═══ RECORD SET

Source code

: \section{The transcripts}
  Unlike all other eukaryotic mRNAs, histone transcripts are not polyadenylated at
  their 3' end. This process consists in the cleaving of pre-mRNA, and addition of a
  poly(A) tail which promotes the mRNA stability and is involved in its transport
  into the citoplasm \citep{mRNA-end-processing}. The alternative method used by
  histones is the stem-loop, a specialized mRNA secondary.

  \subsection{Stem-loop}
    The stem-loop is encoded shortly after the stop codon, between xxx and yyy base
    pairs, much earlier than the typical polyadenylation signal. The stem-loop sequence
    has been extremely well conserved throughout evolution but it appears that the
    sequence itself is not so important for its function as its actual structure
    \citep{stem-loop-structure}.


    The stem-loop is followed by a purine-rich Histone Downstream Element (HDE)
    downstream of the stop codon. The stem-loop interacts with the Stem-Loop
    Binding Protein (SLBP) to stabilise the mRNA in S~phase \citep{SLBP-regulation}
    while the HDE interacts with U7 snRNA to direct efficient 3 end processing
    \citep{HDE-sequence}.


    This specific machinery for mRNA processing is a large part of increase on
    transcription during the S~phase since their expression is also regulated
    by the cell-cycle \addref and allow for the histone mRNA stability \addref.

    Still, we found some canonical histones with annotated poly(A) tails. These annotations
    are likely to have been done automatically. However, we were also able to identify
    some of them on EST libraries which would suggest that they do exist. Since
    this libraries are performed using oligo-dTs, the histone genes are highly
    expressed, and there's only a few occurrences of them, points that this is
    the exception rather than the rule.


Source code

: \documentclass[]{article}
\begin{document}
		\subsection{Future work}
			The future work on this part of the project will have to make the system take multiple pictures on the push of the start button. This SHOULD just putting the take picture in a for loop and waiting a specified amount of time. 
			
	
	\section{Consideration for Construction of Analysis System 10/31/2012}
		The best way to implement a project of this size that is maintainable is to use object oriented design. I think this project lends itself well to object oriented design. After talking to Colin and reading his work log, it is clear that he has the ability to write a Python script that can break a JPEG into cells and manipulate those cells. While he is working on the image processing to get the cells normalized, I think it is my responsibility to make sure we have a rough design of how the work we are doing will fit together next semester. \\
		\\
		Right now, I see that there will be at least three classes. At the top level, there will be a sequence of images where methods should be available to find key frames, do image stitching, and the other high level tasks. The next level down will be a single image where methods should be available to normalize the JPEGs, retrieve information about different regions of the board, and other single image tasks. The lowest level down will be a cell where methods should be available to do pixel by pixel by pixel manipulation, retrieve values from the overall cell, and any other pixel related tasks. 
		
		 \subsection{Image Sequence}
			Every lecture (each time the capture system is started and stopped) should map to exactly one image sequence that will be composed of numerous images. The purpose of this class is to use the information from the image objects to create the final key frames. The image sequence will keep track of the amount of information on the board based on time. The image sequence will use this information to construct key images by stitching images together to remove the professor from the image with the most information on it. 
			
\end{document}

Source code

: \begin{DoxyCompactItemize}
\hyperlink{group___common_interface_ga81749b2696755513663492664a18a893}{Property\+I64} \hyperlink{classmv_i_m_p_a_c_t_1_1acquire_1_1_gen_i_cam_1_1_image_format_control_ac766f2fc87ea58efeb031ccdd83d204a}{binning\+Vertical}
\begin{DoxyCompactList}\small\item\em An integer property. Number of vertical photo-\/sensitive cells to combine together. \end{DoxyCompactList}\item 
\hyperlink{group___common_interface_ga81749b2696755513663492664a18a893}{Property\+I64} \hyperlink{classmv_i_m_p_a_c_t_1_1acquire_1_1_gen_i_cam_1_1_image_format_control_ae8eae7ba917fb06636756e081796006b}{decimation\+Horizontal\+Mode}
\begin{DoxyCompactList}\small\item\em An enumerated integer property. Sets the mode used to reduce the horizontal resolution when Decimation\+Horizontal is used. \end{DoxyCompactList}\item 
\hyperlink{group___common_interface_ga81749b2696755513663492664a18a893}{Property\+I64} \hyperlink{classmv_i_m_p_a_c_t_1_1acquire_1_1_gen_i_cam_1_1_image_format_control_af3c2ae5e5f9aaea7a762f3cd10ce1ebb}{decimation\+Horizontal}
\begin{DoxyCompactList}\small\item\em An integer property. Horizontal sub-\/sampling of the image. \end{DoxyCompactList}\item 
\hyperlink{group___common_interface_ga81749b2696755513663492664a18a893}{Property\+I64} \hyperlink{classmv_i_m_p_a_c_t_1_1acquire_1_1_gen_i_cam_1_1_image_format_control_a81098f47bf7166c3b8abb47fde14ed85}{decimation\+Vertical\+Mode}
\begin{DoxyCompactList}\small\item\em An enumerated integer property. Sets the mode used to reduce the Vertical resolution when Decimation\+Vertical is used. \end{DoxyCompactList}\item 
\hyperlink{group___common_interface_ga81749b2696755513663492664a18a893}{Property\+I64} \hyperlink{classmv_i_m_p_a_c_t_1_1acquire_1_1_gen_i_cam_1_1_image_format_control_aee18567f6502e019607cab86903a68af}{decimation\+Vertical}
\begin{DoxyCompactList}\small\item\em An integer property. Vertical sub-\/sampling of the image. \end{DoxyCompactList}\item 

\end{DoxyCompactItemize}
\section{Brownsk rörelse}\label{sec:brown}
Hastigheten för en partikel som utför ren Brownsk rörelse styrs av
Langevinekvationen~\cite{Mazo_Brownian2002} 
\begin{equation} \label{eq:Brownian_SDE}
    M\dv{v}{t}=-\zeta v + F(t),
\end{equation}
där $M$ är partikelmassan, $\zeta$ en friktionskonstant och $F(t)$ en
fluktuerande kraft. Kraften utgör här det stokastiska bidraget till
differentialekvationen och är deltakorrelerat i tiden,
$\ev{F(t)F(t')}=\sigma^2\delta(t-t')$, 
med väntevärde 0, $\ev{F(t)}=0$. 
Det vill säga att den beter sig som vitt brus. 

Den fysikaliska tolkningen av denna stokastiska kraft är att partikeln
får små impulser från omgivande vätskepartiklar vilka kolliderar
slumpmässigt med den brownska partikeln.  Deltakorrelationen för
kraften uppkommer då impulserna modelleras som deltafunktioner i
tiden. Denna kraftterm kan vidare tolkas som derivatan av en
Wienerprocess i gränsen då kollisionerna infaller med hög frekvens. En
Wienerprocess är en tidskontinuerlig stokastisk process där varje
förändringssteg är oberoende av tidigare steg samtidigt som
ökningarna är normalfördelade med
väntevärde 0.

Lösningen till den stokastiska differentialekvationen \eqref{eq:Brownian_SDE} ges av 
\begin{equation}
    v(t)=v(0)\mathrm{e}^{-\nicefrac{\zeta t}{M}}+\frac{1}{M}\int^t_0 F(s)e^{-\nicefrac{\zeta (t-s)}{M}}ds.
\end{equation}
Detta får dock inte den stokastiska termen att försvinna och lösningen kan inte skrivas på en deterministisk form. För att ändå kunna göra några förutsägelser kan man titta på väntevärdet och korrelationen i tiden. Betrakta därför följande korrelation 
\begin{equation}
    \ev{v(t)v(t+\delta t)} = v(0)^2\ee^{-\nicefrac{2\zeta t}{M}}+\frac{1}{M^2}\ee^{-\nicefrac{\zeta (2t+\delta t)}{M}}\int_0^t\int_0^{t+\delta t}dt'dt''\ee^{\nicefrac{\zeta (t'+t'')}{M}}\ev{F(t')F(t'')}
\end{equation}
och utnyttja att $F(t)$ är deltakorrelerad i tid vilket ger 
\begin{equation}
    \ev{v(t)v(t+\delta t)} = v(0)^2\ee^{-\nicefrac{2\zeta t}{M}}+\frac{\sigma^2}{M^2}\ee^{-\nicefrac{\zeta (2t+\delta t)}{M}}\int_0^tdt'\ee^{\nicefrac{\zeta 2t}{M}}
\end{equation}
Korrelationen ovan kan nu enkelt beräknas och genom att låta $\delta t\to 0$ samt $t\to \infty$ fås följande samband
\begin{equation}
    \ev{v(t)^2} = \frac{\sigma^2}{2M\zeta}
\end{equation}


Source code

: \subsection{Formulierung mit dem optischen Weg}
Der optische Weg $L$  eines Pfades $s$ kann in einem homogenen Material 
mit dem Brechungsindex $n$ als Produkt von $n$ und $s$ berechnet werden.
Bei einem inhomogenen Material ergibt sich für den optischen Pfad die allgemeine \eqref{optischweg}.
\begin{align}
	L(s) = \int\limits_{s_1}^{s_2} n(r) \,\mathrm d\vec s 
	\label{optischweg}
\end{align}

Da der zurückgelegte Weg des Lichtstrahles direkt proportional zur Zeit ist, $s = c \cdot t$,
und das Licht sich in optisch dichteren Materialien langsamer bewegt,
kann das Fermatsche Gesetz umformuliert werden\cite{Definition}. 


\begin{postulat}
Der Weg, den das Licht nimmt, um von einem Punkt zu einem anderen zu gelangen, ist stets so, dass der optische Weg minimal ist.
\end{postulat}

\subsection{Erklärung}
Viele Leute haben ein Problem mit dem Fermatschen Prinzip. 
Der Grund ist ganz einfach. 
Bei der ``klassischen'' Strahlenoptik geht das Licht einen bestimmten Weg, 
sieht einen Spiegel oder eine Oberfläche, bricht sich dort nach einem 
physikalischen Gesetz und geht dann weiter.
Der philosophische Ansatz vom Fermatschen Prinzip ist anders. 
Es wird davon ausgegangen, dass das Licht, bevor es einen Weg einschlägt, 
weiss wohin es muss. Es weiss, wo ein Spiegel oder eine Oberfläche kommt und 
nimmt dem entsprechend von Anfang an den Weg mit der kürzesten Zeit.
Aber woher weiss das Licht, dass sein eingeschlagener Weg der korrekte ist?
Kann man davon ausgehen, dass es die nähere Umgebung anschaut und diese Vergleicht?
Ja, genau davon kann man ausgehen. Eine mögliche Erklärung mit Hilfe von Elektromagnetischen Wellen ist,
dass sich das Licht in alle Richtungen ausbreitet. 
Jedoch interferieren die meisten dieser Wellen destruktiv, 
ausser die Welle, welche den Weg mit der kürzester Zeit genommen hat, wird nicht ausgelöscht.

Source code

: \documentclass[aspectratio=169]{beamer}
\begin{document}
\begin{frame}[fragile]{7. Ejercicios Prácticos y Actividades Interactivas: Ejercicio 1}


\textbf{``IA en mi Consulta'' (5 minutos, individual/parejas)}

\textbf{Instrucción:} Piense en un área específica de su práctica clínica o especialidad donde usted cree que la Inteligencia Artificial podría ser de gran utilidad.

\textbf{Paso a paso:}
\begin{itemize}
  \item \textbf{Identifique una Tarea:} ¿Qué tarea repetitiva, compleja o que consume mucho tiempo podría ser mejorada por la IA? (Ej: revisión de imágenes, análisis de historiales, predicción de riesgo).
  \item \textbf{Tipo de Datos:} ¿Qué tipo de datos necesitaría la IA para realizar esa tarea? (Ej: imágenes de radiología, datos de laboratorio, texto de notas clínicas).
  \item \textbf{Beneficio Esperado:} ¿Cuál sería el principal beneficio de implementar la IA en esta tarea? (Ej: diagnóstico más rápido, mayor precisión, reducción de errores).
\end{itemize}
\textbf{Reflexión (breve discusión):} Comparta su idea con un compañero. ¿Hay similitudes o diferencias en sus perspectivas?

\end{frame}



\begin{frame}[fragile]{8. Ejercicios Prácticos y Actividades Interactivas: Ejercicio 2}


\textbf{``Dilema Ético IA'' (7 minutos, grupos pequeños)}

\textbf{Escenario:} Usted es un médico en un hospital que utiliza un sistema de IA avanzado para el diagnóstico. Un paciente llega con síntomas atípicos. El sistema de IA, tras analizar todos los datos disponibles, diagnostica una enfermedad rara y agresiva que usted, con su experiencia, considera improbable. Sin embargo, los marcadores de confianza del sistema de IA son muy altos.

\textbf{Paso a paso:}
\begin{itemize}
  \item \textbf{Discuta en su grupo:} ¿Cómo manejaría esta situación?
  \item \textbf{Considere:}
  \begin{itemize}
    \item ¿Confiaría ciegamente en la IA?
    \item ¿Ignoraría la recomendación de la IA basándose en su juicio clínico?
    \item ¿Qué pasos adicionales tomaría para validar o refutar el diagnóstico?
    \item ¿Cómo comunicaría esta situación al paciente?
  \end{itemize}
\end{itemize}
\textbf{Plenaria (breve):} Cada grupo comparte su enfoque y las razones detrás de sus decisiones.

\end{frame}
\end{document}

══════

TASK OBJECTIVE ::
All lines above with the word "optischweg" need to be reported.

ANSWER SPACE ::
Bei einem inhomogenen Material ergibt sich für den optischen Pfad die allgemeine \eqref{optischweg}.
	\label{optischweg}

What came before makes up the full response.